師弟関係
「師弟」と言うと落語、漫才、演歌など芸能に多い。
釣りの世界にも師弟関係がある。
磯釣りはやってみると奥が深い。
深い分、色々と学ぶべき事がある。
一人で釣りを楽しんでも特に問題はないと思う。
自分の場合も磯釣りを始めた頃、魚を釣りたくて散々海に通った。
しかし、行く度に疑問が湧く。
「どうしたら魚が釣れるのか?」
「こういう状況下ではどうしたらいいのか?」等々。
釣り雑誌を読んで少しは解決するがそれでも疑問は残る。
それと一人で釣りに南伊豆まで通うのに経費的にも体力的にもキツイ。
釣り場も通って色々なポイントを覚えなければならない。
自分の場合、周囲に磯釣りをする人がいなかったので
なおさら一人で悩み、自分なりに解決していたのだが限界を感じた。
性格上、のめり込むタイプなのでどうもいけない。
それで釣りクラブに入会した。
そこでクラブの会長だった師匠と出会った。
以前にも記事にしたが今までに出会った事がないタイプ人だった。
以前の記事 → 「一期一会が大事だと思う」
暫く師匠の釣りを見ていて「この人の側で釣りを覚えたい!」と思った。
弟子にして欲しいと頼んだが断られた。
「俺はもう弟子はとらないから」と
師匠が嫌がっても同じ磯に乗り、釣りをしながら師匠の釣りを見ていた。
当時はサラリーマンだったのだが平日に師匠が釣りに行くたびに
出来る限り休暇を取って一緒に釣りに出掛けた。
次第に色々な事を教えて貰える様になった。
3年が過ぎた。
そして「弟子にしていやるから」と言われたが当然、教えは更に厳しくなった。
撒き餌の作り方、状況判断の仕方等々。
TVや雑誌の取材の裏方もこなした。
師匠は言う。
「お前が釣り上手くなってもその距離は縮まらないよ。」
「お前が上手くなった分、俺も上達しているから」
「距離が縮まったと思うと生意気になるし、
生意気になると碌な事にならないだろ。

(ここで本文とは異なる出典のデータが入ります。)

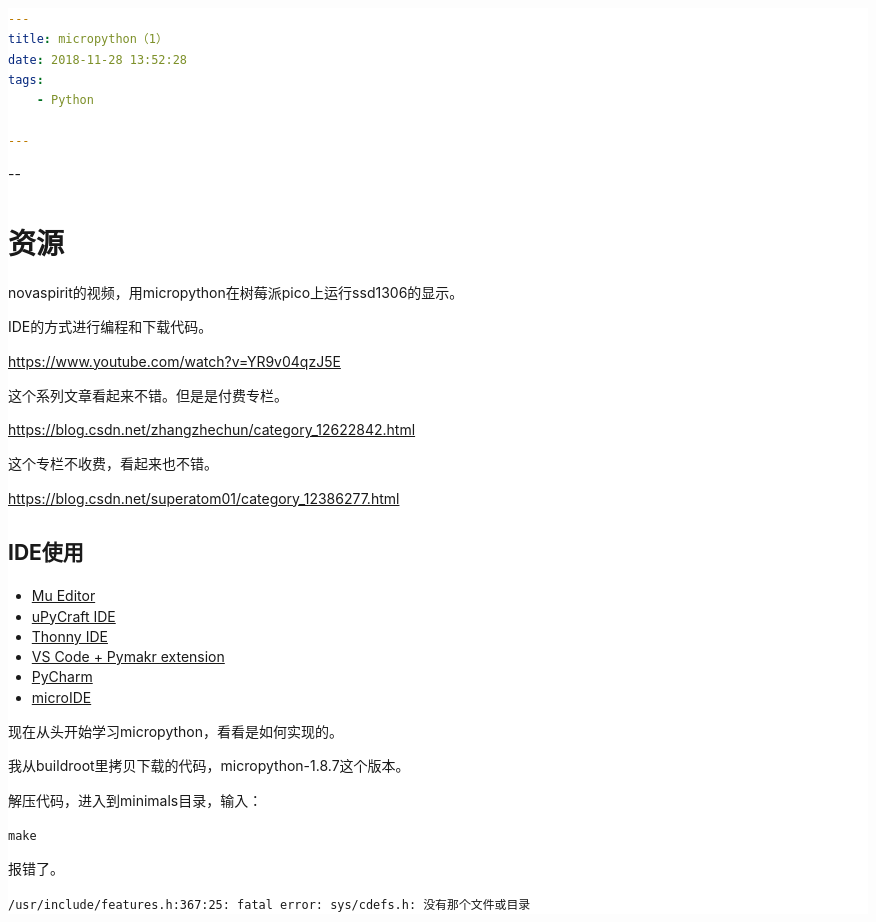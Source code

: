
 ```yaml
---
title: micropython（1）
date: 2018-11-28 13:52:28
tags:
	- Python

---
```


--

# 资源

novaspirit的视频，用micropython在树莓派pico上运行ssd1306的显示。

IDE的方式进行编程和下载代码。

https://www.youtube.com/watch?v=YR9v04qzJ5E



这个系列文章看起来不错。但是是付费专栏。

https://blog.csdn.net/zhangzhechun/category_12622842.html

这个专栏不收费，看起来也不错。

https://blog.csdn.net/superatom01/category_12386277.html





## IDE使用

- [Mu Editor](https://randomnerdtutorials.com/micropython-ides-esp32-esp8266/#mu-editor)
- [uPyCraft IDE](https://randomnerdtutorials.com/micropython-ides-esp32-esp8266/#upycraft-ide)
- [Thonny IDE](https://randomnerdtutorials.com/micropython-ides-esp32-esp8266/#thonny-ide)
- [VS Code + Pymakr extension](https://randomnerdtutorials.com/micropython-ides-esp32-esp8266/#VS-Code)
- [PyCharm](https://randomnerdtutorials.com/micropython-ides-esp32-esp8266/#pycharm)
- [microIDE](https://randomnerdtutorials.com/micropython-ides-esp32-esp8266/#microide)



现在从头开始学习micropython，看看是如何实现的。

我从buildroot里拷贝下载的代码，micropython-1.8.7这个版本。

解压代码，进入到minimals目录，输入：

```
make
```

报错了。

```
/usr/include/features.h:367:25: fatal error: sys/cdefs.h: 没有那个文件或目录
```
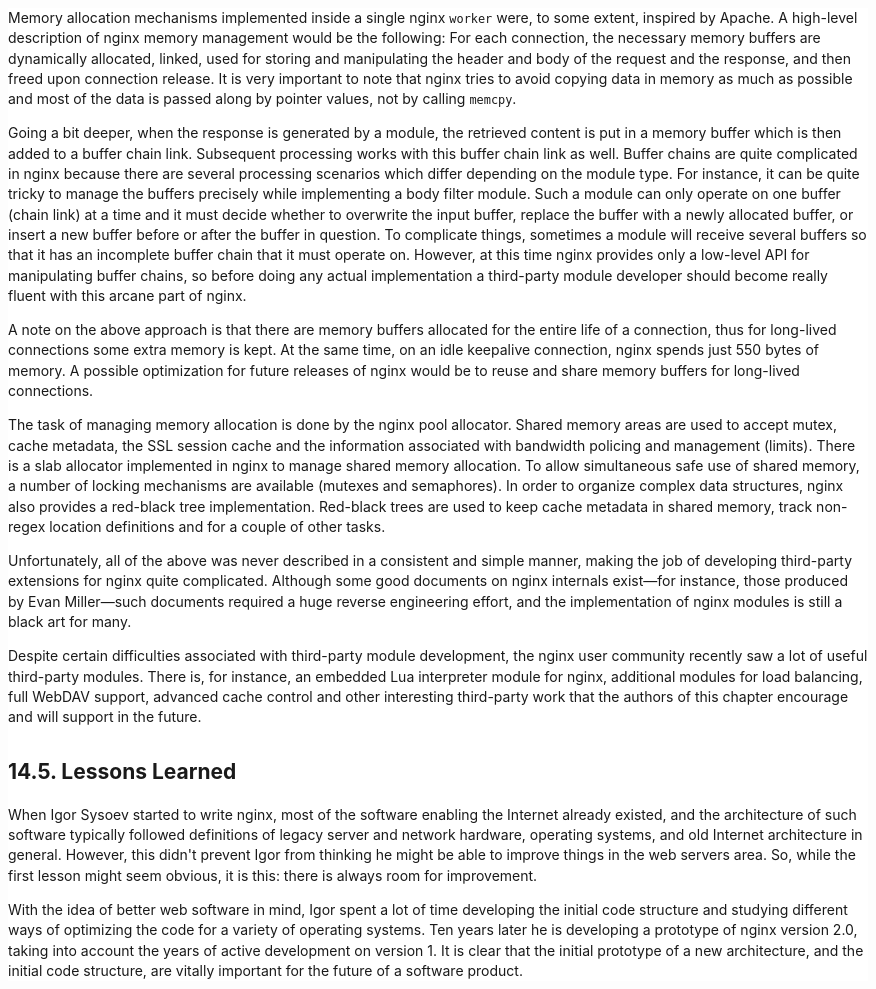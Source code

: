 Memory allocation mechanisms implemented inside a single nginx `worker` were, to some extent, inspired by Apache. A high-level description of nginx memory management would be the following: For each connection, the necessary memory buffers are dynamically allocated, linked, used for storing and manipulating the header and body of the request and the response, and then freed upon connection release. It is very important to note that nginx tries to avoid copying data in memory as much as possible and most of the data is passed along by pointer values, not by calling `memcpy`.

Going a bit deeper, when the response is generated by a module, the retrieved content is put in a memory buffer which is then added to a buffer chain link. Subsequent processing works with this buffer chain link as well. Buffer chains are quite complicated in nginx because there are several processing scenarios which differ depending on the module type. For instance, it can be quite tricky to manage the buffers precisely while implementing a body filter module. Such a module can only operate on one buffer (chain link) at a time and it must decide whether to overwrite the input buffer, replace the buffer with a newly allocated buffer, or insert a new buffer before or after the buffer in question. To complicate things, sometimes a module will receive several buffers so that it has an incomplete buffer chain that it must operate on. However, at this time nginx provides only a low-level API for manipulating buffer chains, so before doing any actual implementation a third-party module developer should become really fluent with this arcane part of nginx.

A note on the above approach is that there are memory buffers allocated for the entire life of a connection, thus for long-lived connections some extra memory is kept. At the same time, on an idle keepalive connection, nginx spends just 550 bytes of memory. A possible optimization for future releases of nginx would be to reuse and share memory buffers for long-lived connections.

The task of managing memory allocation is done by the nginx pool allocator. Shared memory areas are used to accept mutex, cache metadata, the SSL session cache and the information associated with bandwidth policing and management (limits). There is a slab allocator implemented in nginx to manage shared memory allocation. To allow simultaneous safe use of shared memory, a number of locking mechanisms are available (mutexes and semaphores). In order to organize complex data structures, nginx also provides a red-black tree implementation. Red-black trees are used to keep cache metadata in shared memory, track non-regex location definitions and for a couple of other tasks.

Unfortunately, all of the above was never described in a consistent and simple manner, making the job of developing third-party extensions for nginx quite complicated. Although some good documents on nginx internals exist—for instance, those produced by Evan Miller—such documents required a huge reverse engineering effort, and the implementation of nginx modules is still a black art for many.

Despite certain difficulties associated with third-party module development, the nginx user community recently saw a lot of useful third-party modules. There is, for instance, an embedded Lua interpreter module for nginx, additional modules for load balancing, full WebDAV support, advanced cache control and other interesting third-party work that the authors of this chapter encourage and will support in the future.

## 14.5. Lessons Learned

When Igor Sysoev started to write nginx, most of the software enabling the Internet already existed, and the architecture of such software typically followed definitions of legacy server and network hardware, operating systems, and old Internet architecture in general. However, this didn't prevent Igor from thinking he might be able to improve things in the web servers area. So, while the first lesson might seem obvious, it is this: there is always room for improvement.

With the idea of better web software in mind, Igor spent a lot of time developing the initial code structure and studying different ways of optimizing the code for a variety of operating systems. Ten years later he is developing a prototype of nginx version 2.0, taking into account the years of active development on version 1. It is clear that the initial prototype of a new architecture, and the initial code structure, are vitally important for the future of a software product.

」
「天狗になれば他人に潰されることもあるが、その前に俺が潰すから」
謙虚な気持ちで精進しろと言う事。
釣りには厳しい人だが以前、私が骨髄炎で3ヶ月ほど入院した時には
必ず週2回、南伊豆で取れた「トコブシ」や「サザエ」を傷には良いからと
刺身や酒蒸しにして届けてくれた。
そんな一面も持っている。
暫くして会社を辞め、この先如何しようか迷っていたところ
師匠から「釣具の会社やれよ」と言われ今に至っている。
それ依頼、公私共に師弟の関係だ。
師匠と出会って8年。
まだまだ釣りは駄目出しをされる。
しかし、釣りを通じて学んだ事で人間的に変わったと思っている。
彼女は、私が元々師匠と同じタイプの人間で師匠と似ていると言う。
普段、二人が話しているのを見ていると仲の良い兄弟の様に見えるとも言う。
人生、良い意味でも悪い意味でも何人かは自分に多大な影響を与える人は
いるものだ。
だから尚更に「一期一会」が大切と思い、「我以外皆師」が座右の銘になった。